[13 FOR FRIDAY THE 13th!] 10 TO MIDNIGHT (1983)


“I’m not a nice person,” Charles Bronson explains to a reporter in 10 TO MIDNIGHT’s opening scene. “I’m a mean, selfish son-of-a-bitch. I know you want a story, but I want a killer, and what I want comes first.”


Immediate smash cut to black, the name CHARLES BRONSON, and the driving electronic score by Robert Ragland.


One of the greatest opening sequences to any film, and it belongs to 10 TO MIDNIGHT.



Charles Bronson worked with director J. Lee Thompson an impressive nine times, with 10 TO MIDNIGHT being their fourth collaboration. Though none of their joint efforts would be considered “classics” (as Bronson didn’t have many of those), their films are fondly remembered by the then-current and what would become the next generation of Bronson fans: films like ST. IVES, DEATH WISH 4: THE CRACKDOWN (which, while still ridiculous, was damn-near restrained when compared to the cartoonish DEATH WISH 3), and lastly, 10 TO MIDNIGHT, the closest Bronson ever got to making a horror film (unless you count his brief, silent role of Igor in 1953’s HOUSE OF WAX). A psychosexual thriller, 10 TO MIDNIGHT sees Bronson hunting down a serial killer (Gene Davis, THE HITCHER) preying on women, who commits his murders while totally in the nude and only after making obscene phone calls to girls and using a Spanish accent that would only sound convincing coming out of Speedy Gonzalez. It’s…as awkward as you’re thinking it is.
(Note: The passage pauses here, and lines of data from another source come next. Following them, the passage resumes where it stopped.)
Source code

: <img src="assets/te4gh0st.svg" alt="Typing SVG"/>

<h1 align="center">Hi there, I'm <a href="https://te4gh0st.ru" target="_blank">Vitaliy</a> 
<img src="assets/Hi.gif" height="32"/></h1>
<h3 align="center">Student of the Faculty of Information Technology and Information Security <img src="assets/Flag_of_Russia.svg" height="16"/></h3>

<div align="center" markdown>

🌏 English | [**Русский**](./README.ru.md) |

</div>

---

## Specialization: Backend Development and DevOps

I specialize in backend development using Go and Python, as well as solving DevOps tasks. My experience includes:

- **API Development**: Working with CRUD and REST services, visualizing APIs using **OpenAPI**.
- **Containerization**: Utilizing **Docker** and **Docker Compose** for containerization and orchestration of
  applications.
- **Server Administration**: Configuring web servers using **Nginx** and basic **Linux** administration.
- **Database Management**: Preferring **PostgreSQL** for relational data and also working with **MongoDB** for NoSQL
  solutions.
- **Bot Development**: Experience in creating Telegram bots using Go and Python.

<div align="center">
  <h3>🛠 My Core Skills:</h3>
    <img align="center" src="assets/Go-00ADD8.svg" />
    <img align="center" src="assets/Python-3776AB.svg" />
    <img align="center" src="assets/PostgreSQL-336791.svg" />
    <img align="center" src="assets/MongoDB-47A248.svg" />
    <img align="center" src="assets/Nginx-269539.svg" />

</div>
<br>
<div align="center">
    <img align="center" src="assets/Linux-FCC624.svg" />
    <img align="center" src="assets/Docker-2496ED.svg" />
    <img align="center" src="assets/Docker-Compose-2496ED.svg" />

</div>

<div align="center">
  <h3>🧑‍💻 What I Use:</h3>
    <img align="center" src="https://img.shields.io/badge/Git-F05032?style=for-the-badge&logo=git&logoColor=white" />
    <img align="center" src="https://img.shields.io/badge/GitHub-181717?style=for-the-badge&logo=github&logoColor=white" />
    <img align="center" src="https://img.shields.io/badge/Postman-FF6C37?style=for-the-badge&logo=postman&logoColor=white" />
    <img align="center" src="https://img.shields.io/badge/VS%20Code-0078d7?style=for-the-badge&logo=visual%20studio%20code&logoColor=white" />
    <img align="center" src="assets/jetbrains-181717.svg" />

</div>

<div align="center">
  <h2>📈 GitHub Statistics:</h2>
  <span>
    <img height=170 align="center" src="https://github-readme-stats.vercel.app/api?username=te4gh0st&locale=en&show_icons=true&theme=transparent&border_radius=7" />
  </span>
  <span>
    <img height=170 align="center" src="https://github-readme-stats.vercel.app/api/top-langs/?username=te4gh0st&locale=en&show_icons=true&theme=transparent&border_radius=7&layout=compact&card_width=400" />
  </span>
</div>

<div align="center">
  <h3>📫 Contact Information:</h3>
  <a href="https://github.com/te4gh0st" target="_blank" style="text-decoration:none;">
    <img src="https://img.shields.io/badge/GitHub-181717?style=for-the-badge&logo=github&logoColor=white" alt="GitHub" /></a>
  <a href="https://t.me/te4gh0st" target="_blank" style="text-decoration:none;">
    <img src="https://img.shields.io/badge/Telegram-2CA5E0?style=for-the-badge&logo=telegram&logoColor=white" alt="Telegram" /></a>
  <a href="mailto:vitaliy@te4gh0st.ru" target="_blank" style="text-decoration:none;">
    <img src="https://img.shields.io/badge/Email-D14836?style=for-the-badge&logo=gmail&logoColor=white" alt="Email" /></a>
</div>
But, in spite of that, 10 TO MIDNIGHT is one of the better made films not just from the Bronson/Thompson collaborative period, but really in all of Bronson’s career. One of the critical notices about the film claims that 10 TO MIDNIGHT “sees Bronson back in his DEATH WISH shoes,” which really isn’t anywhere near accurate. (Sorry to call you out on it decades later, London Times.) Even a vague awareness of Bronson’s career is mostly comprised of his DEATH WISH series, which can be dumbed down to a simple image of him walking around with a gun blowing away people indiscriminately. But that’s the furthest thing away from what 10 TO MIDNIGHT is presenting, which is Bronson taking on quite a human and subdued role as Detective Leo Kessler, a cop who – no lie! – kills exactly one person during its entire running time. You…can guess who.


It might be the presence of Charles Bronson, or perhaps producers Golan and Globus (Cannon Films, essentially) that make critics misremember this film and write it off as nothing more than typical exploitation for which the ’80s (and Bronson…and Cannon Films) were infamous. And yeah, the film sure doesn’t miss the chance to flash a random set of bare breasts on screen, but behind the somewhat slimy on-screen events (this will sound weird), there are signs that Thompson was attempting to make a film that’s classier and more intelligent than other films of its type, despite all the…well, slime. Yes, 10 TO MIDNIGHT is a Cannon film through and through, but there’s a pervasive sense of thought and care that can be found during the flick’s running time and is possibly easy to miss if you’re not looking for them.


J. Lee Thompson would go on to direct the more straightforward horror cult classic HAPPY BIRTHDAY TO ME, one of the many holiday-centered slasher films made to exploit the popularity of HALLOWEEN. This decision surprised a lot of folks, being that Thompson had been responsible for a handful of classics, among them the original CAPE FEAR – especially when it came to HAPPY BIRTHDAY TO ME‘s marketing campaign, which sold audiences their only reason to see it: “Six of the most bizarre murders you will ever see.” By this point, studios were well aware that audiences (mostly teens) were flocking to slasher films for this reason alone: bloody murder. Shades of what was to come are present in 10 TO MIDNIGHT; though the body count is rather low, the grisliness and seediness of their execution does often come off with a certain slasher film aesthetic. The final sequence, which sees “The Slasher” going after his last intended victim, is legitimately thrilling and disturbing. These instances, however, are planted into a traditional police procedural, which sees Bronson’s Kessler doing whatever he can – even unethical – to be sure the killer doesn’t walk on a technicality.


Uh oh, wait a minute. You mean Bronson plays a character who circumvents the frustrating machinations and loopholes of the law only to exact his own kind of vengeance?


Maybe the London Times was right after all.


For the uninitiated who are aware of Charles Bronson’s legacy but have sampled only a few more obvious titles, 10 TO MIDNIGHT may come as a surprise. Not quite a horror film, not quite a slasher film, and certainly not an action film for which he was most known, 10 TO MIDNIGHT borrows from nearly every genre to present an interesting mishmash of sensibilities and, miraculously, ends up a rather solid “genre” picture – though which genre it belongs to will be up to the audience to determine.